M. oleifera leaves extracts are used in this review's biosynthesis Ag, Au, Bi, MgO, CuO, ZnO, FeO, and NiO nanoparticles because it's an eco-friendly technique. Researchers and scientists employ M. oleifera leaves extract to manufacture metal/metal oxide nanoparticles (M/MO NPs) since it's easily available, safe, and rich in metabolites.

Synthesis of nanoparticles

Many pathways in the M. oleifera plant led to the synthesis of metal/metal oxide NPs. The process includes three phases: primary treatment, biosynthesis, and nanomaterial characterization. In order to create the M/MO NPs, a plant extract from the M. oleifera tree was used as a reducing/oxidizing agent, capping agent, and stabilizing agent. Table 1 summarizes information gleaned from the literature review about several M/MO NPs, including details on their synthesis and research comparing them to other similar NPs.

Silver (Ag) nanoparticles

Mohammed et al. (2020) investigated the antibacterial activity of silver nanoparticles synthesized using Moringa stem extract against Gram-negative bacteria such E. coli ATCC 8739 [24]. The agar diffusion assay method was used to analyze the comparison between the antibacterial activities of the concentration 100 µg/ml and 80 µg/ml of the biosynthesized silver nanoparticles using Moringa oleifera stem extract tested against E. coli ATCC 8739. The results showed that the higher the concentration of the silver nanoparticles, the greater the antibacterial activity. FTIR analysis showed that the groups were responsible for the reduction action of M. oleifera stem extract, which led to the formation of silver nanoparticles. TEM shows that M. oleifera stem extract spreads nanoparticles over a range of 7.56–23.71–26.13 nm. Synthesized silver nanoparticles with concentrations of 100 µg/ml and 80 µg/ml were proven to be antimicrobial against the E. coli ATCC 8739 reference strain by showing a zone of inhibition of 17.5 and 16.5 mm, while M. oleifera stem extract solution showed no zone of inhibition.

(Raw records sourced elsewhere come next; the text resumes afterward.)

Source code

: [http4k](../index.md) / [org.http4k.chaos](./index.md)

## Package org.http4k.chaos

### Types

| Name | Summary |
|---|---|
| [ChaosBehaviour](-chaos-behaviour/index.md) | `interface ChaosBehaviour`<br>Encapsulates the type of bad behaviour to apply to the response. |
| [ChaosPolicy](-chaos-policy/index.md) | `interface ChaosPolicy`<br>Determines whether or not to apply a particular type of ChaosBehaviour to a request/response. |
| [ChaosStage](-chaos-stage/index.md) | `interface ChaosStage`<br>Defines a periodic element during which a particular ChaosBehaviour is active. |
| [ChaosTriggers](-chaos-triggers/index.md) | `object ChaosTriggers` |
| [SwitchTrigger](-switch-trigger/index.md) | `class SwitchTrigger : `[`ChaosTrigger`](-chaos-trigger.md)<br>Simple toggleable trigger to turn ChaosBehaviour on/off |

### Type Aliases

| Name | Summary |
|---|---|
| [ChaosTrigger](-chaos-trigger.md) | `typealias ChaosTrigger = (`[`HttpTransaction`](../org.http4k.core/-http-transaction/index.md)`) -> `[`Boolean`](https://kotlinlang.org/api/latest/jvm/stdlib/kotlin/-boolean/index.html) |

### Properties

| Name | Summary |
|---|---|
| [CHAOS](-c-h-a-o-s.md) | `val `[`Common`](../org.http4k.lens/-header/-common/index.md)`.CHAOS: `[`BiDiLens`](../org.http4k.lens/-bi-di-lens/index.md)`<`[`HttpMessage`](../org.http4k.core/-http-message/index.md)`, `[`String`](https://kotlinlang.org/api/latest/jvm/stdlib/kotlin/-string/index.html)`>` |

Moodley et al. reported silver nanoparticles (AgNPs) and their antibacterial effects were investigated using extracts from the leaves of M. oleifera tree [25]. The synthesis of AgNPs by decreasing Ag+ was determined using UV-Vis spectroscopy (AgNO3). All of the NP solutions and controls were scanned between 190 and 900 nm on a UV-Vis spectrophotometer. The generation of silver nanoparticles in both fresh and freeze-dried leaf samples was confirmed by surface plasmon resonance at 450 nm and 440 nm. The FTIR spectroscopy method indicates that flavonoids, terpenoids, and polysaccharides play a significant role in the synthesis of Ag NPs, serving both as reducing and capping agents. According to X-ray diffraction analysis, NPs range in size from 9 to 11 nm. Both bacterial and fungal strains demonstrated Ag NPs' antibacterial activity.

In their work, Vasanth et al. synthesized colloidal silver nanoparticles (AgNPs) from an extract of the stem bark of M. oleifera [26]. Morphology was looked at with electron and pentagon-shaped atomic force microscopy (40 nm). Human cervical cancer cells (HeLa) were used to study the effects of the manufactured AgNPs, and the shape of the cells was looked at with 4, 6-diamidino-2-phenylindole (DAPI). Fluorescence-activated cell sorting (FACS) was used to look into the effectiveness of AgNPs. It was found that they kill HeLa cells by making reactive oxygen species (ROS).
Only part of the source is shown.